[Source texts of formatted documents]
-----

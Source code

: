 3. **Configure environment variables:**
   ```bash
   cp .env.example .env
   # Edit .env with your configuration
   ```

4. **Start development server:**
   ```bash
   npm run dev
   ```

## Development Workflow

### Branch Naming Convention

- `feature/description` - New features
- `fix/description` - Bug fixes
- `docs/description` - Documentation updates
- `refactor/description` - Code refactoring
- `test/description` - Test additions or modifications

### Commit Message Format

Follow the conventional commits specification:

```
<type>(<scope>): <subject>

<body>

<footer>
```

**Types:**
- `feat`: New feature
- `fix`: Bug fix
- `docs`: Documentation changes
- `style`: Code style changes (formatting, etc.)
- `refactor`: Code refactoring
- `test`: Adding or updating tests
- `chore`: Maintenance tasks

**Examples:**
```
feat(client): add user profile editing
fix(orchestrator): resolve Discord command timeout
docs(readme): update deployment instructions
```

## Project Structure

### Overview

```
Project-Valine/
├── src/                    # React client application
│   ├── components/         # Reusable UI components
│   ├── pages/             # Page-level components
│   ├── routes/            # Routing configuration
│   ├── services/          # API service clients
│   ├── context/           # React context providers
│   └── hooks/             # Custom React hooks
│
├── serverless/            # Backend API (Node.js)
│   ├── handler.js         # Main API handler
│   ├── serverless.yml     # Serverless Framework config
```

-----

▸ **WORK INSTRUCTION**: All lines above with the word "refactoring" need to be reported.

▸ **RESULT FOR THIS TASK**:
- `refactor/description` - Code refactoring
- `refactor`: Code refactoring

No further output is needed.